What you need to do: In the records below, find the line that contains "autoOCR is distributed on" and the line that contains "## Maintenance". Set down exactly those lines and every line between them, and nothing more.

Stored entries
━━━━━━

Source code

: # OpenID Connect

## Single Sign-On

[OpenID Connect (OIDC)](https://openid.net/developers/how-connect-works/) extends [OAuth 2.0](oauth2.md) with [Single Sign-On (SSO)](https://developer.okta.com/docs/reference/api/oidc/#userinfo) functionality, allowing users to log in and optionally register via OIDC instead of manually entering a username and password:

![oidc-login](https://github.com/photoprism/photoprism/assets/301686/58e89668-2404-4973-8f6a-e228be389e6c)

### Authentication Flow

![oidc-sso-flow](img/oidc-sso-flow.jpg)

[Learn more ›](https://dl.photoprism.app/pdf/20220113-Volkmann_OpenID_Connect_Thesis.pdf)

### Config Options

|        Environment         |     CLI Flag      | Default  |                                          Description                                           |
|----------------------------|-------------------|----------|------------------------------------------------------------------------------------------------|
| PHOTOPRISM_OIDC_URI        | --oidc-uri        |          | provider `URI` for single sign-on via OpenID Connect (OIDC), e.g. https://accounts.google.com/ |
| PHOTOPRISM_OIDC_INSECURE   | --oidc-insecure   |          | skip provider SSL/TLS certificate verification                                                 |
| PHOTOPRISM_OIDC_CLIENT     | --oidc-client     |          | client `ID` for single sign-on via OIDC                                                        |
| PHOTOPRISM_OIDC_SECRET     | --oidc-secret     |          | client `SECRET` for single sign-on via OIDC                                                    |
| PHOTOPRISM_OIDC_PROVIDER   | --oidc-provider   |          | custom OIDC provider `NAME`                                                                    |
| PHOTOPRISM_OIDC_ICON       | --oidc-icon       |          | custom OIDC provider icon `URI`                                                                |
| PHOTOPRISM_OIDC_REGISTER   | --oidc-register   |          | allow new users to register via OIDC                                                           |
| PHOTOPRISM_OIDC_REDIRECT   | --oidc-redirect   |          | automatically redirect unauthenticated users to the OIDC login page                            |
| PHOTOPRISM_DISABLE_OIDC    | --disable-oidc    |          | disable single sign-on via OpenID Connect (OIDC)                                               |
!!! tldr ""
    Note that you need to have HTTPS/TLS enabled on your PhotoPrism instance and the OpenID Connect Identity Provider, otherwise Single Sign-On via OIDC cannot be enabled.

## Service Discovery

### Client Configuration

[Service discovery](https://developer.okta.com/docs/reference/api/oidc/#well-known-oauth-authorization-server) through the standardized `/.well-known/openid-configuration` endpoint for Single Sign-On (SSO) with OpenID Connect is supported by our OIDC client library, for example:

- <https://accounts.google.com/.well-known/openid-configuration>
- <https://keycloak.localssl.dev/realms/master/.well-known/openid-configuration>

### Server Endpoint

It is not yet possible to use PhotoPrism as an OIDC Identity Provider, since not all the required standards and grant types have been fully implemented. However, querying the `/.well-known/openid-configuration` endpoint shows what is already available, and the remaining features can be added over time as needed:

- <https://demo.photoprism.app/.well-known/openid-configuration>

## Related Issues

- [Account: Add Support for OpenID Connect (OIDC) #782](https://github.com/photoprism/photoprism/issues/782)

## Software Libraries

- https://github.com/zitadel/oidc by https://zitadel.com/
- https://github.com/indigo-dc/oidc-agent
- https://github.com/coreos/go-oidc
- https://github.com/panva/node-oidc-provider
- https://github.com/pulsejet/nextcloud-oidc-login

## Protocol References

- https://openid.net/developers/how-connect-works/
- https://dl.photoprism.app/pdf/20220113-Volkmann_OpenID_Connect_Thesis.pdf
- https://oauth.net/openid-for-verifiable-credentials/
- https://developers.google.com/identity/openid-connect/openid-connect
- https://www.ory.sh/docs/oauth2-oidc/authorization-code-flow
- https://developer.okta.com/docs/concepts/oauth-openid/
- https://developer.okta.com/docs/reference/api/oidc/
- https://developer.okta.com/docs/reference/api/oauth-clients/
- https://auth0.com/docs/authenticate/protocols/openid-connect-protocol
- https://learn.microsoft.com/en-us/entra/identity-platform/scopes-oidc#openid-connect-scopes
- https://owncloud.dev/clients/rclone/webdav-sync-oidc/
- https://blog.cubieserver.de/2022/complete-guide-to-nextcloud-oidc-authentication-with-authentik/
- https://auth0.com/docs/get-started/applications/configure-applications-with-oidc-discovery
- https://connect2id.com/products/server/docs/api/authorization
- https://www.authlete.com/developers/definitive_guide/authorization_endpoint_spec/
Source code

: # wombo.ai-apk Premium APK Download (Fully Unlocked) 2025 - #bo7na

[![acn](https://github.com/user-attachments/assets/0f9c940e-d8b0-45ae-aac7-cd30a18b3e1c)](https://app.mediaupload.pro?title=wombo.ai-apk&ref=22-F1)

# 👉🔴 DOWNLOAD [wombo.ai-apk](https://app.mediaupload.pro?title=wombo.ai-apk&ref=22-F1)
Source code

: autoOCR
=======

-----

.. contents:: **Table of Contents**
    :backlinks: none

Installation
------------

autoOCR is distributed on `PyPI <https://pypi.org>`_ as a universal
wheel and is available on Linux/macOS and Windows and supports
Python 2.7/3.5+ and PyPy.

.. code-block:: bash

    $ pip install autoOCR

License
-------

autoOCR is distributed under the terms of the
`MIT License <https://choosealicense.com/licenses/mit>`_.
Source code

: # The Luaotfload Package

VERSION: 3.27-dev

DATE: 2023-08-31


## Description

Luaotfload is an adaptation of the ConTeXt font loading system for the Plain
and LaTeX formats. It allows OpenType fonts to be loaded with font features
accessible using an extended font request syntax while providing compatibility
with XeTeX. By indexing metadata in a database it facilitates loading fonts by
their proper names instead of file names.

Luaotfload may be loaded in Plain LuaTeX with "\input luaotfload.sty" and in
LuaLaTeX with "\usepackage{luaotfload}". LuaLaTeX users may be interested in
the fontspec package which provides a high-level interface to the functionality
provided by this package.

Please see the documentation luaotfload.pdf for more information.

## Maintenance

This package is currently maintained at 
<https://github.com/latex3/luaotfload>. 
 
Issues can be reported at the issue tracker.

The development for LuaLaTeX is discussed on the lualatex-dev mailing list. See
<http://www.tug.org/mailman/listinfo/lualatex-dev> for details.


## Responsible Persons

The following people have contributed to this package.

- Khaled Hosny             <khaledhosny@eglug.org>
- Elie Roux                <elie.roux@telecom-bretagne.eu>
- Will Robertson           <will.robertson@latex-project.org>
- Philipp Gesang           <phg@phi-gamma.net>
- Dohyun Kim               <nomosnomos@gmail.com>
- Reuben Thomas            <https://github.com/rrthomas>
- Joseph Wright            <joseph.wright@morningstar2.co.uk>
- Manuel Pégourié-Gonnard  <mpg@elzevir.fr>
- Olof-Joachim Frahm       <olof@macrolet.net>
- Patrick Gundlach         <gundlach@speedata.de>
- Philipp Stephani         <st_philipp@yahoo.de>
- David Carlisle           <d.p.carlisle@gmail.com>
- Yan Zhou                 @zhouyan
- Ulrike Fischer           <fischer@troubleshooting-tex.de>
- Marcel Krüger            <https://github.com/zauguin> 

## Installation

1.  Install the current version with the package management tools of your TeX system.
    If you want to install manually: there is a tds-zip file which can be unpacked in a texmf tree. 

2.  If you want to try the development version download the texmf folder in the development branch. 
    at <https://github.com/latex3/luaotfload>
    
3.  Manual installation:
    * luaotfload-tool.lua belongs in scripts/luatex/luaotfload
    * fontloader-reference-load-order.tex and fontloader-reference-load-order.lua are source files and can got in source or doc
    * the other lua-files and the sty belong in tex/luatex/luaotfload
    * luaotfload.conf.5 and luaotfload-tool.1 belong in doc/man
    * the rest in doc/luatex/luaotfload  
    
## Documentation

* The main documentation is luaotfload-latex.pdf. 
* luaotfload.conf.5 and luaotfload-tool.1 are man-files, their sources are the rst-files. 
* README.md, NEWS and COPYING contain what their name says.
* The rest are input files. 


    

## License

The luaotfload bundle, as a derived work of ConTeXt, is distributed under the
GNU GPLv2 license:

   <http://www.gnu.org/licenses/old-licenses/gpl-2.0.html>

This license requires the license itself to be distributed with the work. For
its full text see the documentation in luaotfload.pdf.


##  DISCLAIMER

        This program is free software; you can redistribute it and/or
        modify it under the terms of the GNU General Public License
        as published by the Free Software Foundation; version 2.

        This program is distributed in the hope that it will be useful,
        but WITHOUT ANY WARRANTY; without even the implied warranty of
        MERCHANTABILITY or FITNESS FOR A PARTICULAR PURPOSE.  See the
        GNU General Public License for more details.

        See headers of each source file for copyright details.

━━━━━━

Response to the exercise:
autoOCR is distributed on `PyPI <https://pypi.org>`_ as a universal
wheel and is available on Linux/macOS and Windows and supports
Python 2.7/3.5+ and PyPy.

.. code-block:: bash

    $ pip install autoOCR

License
-------

autoOCR is distributed under the terms of the
`MIT License <https://choosealicense.com/licenses/mit>`_.
Source code

: # The Luaotfload Package

VERSION: 3.27-dev

DATE: 2023-08-31


## Description

Luaotfload is an adaptation of the ConTeXt font loading system for the Plain
and LaTeX formats. It allows OpenType fonts to be loaded with font features
accessible using an extended font request syntax while providing compatibility
with XeTeX. By indexing metadata in a database it facilitates loading fonts by
their proper names instead of file names.

Luaotfload may be loaded in Plain LuaTeX with "\input luaotfload.sty" and in
LuaLaTeX with "\usepackage{luaotfload}". LuaLaTeX users may be interested in
the fontspec package which provides a high-level interface to the functionality
provided by this package.

Please see the documentation luaotfload.pdf for more information.

## Maintenance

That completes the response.